* What needs to be done *
The records that follow must be repeated exactly, minus the images.

* Exercise material *
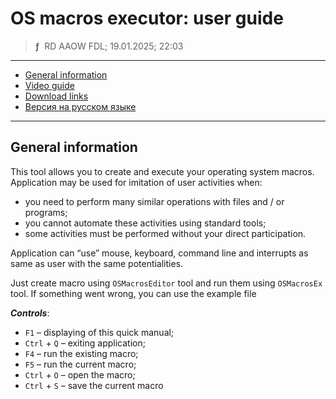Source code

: # OS macros executor: user guide
> **ƒ** &nbsp;RD AAOW FDL; 19.01.2025; 22:03

---

- [General information](#general-information)
- [Video guide](https://youtu.be/AXcqDsLjYN4)
- [Download links](https://adslbarxatov.github.io/DPArray#os-macros-executor)
- [Версия на русском языке](https://adslbarxatov.github.io/OSMacrosExecutor/ru)

---

## General information

This tool allows you to create and execute your operating system macros.
Application may be used for imitation of user activities when:
- you need to perform many similar operations with files and / or programs;
- you cannot automate these activities using standard tools;
- some activities must be performed without your direct participation.

Application can “use” mouse, keyboard, command line and interrupts as same as
user with the same potentialities.

Just create macro using `OSMacrosEditor` tool and run them using `OSMacrosEx` tool.
If something went wrong, you can use the example file



***Controls***:

- `F1` – displaying of this quick manual;
- `Ctrl` + `Q` – exiting application;
- `F4` – run the existing macro;
- `F5` – run the current macro;
- `Ctrl` + `O` – open the macro;
- `Ctrl` + `S` – save the current macro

* Written reply *
Source code

: # OS macros executor: user guide
> **ƒ** &nbsp;RD AAOW FDL; 19.01.2025; 22:03

---

- [General information](#general-information)
- [Video guide](https://youtu.be/AXcqDsLjYN4)
- [Download links](https://adslbarxatov.github.io/DPArray#os-macros-executor)
- [Версия на русском языке](https://adslbarxatov.github.io/OSMacrosExecutor/ru)

---

## General information

This tool allows you to create and execute your operating system macros.
Application may be used for imitation of user activities when:
- you need to perform many similar operations with files and / or programs;
- you cannot automate these activities using standard tools;
- some activities must be performed without your direct participation.

Application can “use” mouse, keyboard, command line and interrupts as same as
user with the same potentialities.

Just create macro using `OSMacrosEditor` tool and run them using `OSMacrosEx` tool.
If something went wrong, you can use the example file



***Controls***:

- `F1` – displaying of this quick manual;
- `Ctrl` + `Q` – exiting application;
- `F4` – run the existing macro;
- `F5` – run the current macro;
- `Ctrl` + `O` – open the macro;
- `Ctrl` + `S` – save the current macro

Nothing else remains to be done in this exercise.